### WHAT YOU HAVE TO DO
Below are entries; output exactly the lines from the one with "q.append((r, c))" to the one with "c = list(map(int, stdin.readline().split()))", both included, and nothing else.
• • • • • • •
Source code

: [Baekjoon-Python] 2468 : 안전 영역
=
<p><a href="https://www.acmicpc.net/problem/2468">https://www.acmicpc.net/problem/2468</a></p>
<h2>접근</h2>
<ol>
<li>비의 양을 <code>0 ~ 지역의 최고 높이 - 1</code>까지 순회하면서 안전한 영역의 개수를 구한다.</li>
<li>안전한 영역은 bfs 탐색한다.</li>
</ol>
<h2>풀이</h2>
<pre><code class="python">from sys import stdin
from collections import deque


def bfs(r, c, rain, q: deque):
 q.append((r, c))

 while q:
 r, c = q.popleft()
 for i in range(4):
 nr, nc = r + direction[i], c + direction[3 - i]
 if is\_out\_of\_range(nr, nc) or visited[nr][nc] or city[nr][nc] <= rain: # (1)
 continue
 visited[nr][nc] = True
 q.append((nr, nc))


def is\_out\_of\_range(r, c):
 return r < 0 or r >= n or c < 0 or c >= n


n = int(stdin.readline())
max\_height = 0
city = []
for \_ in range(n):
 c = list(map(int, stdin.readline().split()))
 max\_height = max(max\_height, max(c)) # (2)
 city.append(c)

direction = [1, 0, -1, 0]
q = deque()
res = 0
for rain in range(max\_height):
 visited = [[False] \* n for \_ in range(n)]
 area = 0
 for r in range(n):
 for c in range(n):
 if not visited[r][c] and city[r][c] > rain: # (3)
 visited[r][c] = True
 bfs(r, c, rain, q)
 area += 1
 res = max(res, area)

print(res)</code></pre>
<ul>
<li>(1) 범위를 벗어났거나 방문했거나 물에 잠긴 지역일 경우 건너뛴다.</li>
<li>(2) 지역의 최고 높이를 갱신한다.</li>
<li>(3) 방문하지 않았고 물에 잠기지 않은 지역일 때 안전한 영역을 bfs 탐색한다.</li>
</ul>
• • • • • • •
### EXPECTED ANSWER
 q.append((r, c))

 while q:
 r, c = q.popleft()
 for i in range(4):
 nr, nc = r + direction[i], c + direction[3 - i]
 if is\_out\_of\_range(nr, nc) or visited[nr][nc] or city[nr][nc] <= rain: # (1)
 continue
 visited[nr][nc] = True
 q.append((nr, nc))


def is\_out\_of\_range(r, c):
 return r < 0 or r >= n or c < 0 or c >= n


n = int(stdin.readline())
max\_height = 0
city = []
for \_ in range(n):
 c = list(map(int, stdin.readline().split()))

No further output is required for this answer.